All this "we will cooperate with him on [good stuff] and oppose him on the rest" business is totally bonkers; there's no separating the two. Right-populist mobilization (and the fascism it tends towards) necessarily involves both a positive vision of social-economic reform + (national/racial) solidarity AND escalating repression of the ever-expanding ranks of elitists, traitors, outsiders, and undesirables who are preventing that positive vision from being actualized.

Proof? You don't have to look to the Nazis, a self-identified "Workers Party" that also promised -- and delivered -- massive infrastructure projects to make Germany great again. Just look to US history, where virtually every utopian, liberatory, and self-assertive project that was not undertaken by (or with) Black people was predicated on anti-Black ideology and practice. 19th century Yankee workers to their bosses: you can't treat us like that, we're free white citizens, not (Black) slaves! Urban Democrats:: the value of my house, purchased with a gov't subsidized whites-only loan, depends on keeping Black people out of the neighborhood! Irish (and Italian and Arab and...) immigrants: no no, you've got it all wrong, we're white too! White women suffragists: give us the franchise, and we'll help you "snow under the Negro vote" and maintain white supremacy forever! (Actual quote! cf. Laura Clay, "The Race Question Again," Kentucky Gazette, April 1890)

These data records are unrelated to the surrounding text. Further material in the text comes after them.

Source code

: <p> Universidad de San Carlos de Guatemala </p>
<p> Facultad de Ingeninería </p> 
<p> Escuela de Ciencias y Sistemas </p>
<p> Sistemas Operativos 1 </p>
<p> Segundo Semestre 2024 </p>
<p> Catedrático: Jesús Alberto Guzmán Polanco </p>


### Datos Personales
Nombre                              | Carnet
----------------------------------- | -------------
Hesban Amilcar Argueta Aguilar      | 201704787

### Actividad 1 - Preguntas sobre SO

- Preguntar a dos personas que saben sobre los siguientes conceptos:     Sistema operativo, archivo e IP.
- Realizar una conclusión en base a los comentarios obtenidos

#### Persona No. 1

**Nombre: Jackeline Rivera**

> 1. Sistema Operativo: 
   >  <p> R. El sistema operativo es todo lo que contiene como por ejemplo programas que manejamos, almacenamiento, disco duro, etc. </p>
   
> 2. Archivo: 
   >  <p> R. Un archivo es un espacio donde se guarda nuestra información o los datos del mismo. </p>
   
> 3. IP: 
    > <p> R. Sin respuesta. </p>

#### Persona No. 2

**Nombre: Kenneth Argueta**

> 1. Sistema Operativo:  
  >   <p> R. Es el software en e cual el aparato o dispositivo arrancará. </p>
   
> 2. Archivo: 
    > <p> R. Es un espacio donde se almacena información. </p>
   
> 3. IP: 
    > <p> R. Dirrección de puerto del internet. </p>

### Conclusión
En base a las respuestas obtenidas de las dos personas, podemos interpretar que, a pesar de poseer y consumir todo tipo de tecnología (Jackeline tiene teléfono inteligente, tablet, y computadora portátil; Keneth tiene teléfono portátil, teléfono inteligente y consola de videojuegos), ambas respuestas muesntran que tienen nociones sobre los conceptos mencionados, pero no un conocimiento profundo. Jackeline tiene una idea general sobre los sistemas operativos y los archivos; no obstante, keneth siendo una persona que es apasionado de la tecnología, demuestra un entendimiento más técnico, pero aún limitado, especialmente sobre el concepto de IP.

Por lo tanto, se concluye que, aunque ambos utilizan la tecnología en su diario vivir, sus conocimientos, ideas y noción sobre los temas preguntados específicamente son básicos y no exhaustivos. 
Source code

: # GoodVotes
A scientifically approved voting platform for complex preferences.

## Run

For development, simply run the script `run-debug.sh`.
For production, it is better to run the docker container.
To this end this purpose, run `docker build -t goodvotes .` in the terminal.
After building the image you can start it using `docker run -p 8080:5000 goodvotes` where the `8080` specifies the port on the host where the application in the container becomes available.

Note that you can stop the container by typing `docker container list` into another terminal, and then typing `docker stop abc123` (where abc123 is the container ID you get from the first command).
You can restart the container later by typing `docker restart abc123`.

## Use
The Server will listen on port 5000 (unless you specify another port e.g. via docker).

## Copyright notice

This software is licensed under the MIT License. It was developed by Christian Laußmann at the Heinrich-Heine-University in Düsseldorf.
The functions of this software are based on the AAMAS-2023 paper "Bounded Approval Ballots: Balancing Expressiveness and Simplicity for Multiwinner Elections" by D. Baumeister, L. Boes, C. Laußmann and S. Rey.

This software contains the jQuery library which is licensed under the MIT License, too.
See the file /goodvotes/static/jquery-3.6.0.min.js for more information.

I don't point out the racist repression at the heart of everything you might choose to like about the US (just) to kill everyone's democracy boner and conjure white guilt. Rather:

  1. To suggest that we can only understand what's coming by considering the mechanisms of surveillance, coercion, repression, and seduction already in use against the most vulnerable enemies of "American Greatness." (Aren't you glad the expansion of unaccountable executive power has gone basically unchecked for the last 16 years? That police can gun down people, particularly but not exclusively Black, Native and Latinx people, with almost total impunity? That gajillionaires can use civil lawsuits to hound critical press into silence?)
  2. to underline the grave necessity of total, unrelenting, proactive, and principled resistance to this blond beast and all his enablers;
  3. to emphasize that we can only succeed by developing a real and independent power base capable of more than obsessing over the midterms and relying on cheap procedural tricks. Like, seriously: what if Obama made a recess appointment to the Supreme Court and the new administration + Congress just refused to accept it, even in the face of a blistering letter from Chuck Schumer? Even if John Oliver DESTROYKILLED them with mean jokes? What next?


Kate Doyle Griffiths:

I've seen a lot of lists about what you can do to oppose Trump. In my opinion there is only one thing you can do: join an organization, or several. By organization I mean: a socialist anarchist or communist organization, a union in your workplace, a tenants organization in your living place, a feminist meet up, a league for mutual support and action around health issues, an immigrant rights group, student union, action group for BLM, there are dozens of more options I'm probably not thinking of—but join them, and in them, push for total 100% opposition to trump's agenda and commitment to solidarity and support for others in your group and outside of it who will be hurt by this agenda.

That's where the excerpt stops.